Portal Rodent Abundance Demo
Hao Ye
2024-09-23
Source:vignettes/rodent-abundance-demo.Rmd
rodent-abundance-demo.Rmd
Introduction
This vignette is a basic guide to begin exploring the Portal data. We load in the data (making sure that we’re using the most recent copy from GitHub), and then explore the rodent abundances over time, with a comparison between the “control” and “kangaroo rat exclosure” treatments.
Retrieving the Data
Note that this package does not contain the actual Portal data, which resides online in a GitHub repository.
First, we try to load the data. If there isn’t a Portal folder, than
load_rodent_data
will fall back to downloading the data, as
well.
check whether we already have the data. If we don’t have the data, or
if the version we have isn’t the most recent, we use the
download_observations
function to download the latest copy
of the data.
portal_data_path <- tempdir() # use a temporary folder to store downloaded data
data_tables <- load_rodent_data(portal_data_path, download_if_missing = TRUE)

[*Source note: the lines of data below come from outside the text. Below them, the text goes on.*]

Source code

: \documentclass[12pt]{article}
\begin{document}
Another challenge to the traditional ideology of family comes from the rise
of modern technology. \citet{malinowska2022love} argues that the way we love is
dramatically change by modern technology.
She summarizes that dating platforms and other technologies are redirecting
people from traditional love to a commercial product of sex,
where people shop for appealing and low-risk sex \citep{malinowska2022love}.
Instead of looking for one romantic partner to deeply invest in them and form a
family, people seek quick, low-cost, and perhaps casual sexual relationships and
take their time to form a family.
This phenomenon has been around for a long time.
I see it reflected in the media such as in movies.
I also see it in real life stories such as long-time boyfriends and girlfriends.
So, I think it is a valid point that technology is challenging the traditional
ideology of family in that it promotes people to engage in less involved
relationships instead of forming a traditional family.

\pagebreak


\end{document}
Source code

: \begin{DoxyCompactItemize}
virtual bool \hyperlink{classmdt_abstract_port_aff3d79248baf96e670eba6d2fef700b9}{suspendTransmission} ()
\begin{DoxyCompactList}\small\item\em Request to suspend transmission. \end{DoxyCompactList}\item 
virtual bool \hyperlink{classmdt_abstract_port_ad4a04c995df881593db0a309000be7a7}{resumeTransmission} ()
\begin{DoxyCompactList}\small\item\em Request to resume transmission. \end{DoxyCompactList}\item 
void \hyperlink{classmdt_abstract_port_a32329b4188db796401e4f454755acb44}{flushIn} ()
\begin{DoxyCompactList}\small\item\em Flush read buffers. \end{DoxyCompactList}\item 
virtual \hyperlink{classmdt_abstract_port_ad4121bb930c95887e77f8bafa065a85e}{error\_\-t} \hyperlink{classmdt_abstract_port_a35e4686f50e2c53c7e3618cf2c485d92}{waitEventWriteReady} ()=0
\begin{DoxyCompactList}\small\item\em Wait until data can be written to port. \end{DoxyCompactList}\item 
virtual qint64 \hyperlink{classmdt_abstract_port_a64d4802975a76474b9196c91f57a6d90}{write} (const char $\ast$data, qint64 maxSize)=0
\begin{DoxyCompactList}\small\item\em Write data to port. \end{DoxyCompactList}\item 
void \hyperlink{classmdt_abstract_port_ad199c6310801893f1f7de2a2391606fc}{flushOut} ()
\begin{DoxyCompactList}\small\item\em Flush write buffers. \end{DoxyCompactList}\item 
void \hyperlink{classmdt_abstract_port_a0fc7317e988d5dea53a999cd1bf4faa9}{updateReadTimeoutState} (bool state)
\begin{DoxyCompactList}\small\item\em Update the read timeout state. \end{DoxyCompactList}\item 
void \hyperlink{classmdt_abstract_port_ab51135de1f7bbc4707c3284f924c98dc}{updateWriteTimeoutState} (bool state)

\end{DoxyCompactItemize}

#> Warning in load_datafile(file.path("Rodents", "Portal_rodent.csv"), na.strings = "", : Proceeding to download data into specified path/tmp/Rtmp7mAQMk
#> Downloading version `5.104.0` of the data...
#> Loading in data version 5.104.0
The load_rodent_data
function reads in several tables
related to the rodent abundances. We won’t necessarily use all of these
tables, but loading this now gives us access later.
Rodent Abundances
The first table that we loaded (data_tables$rodent_data
)
is a record of whatever was found in the traps, mostly rodents, but also
a few other taxa. If we just wanted to get the rodent abundance data, we
could use the abundance
function, which has default
arguments to filter out the non-rodents.
# get rodent abundance by plot
rodent_abundance_by_plot <- abundance(path = portal_data_path, time = "date", level = "plot")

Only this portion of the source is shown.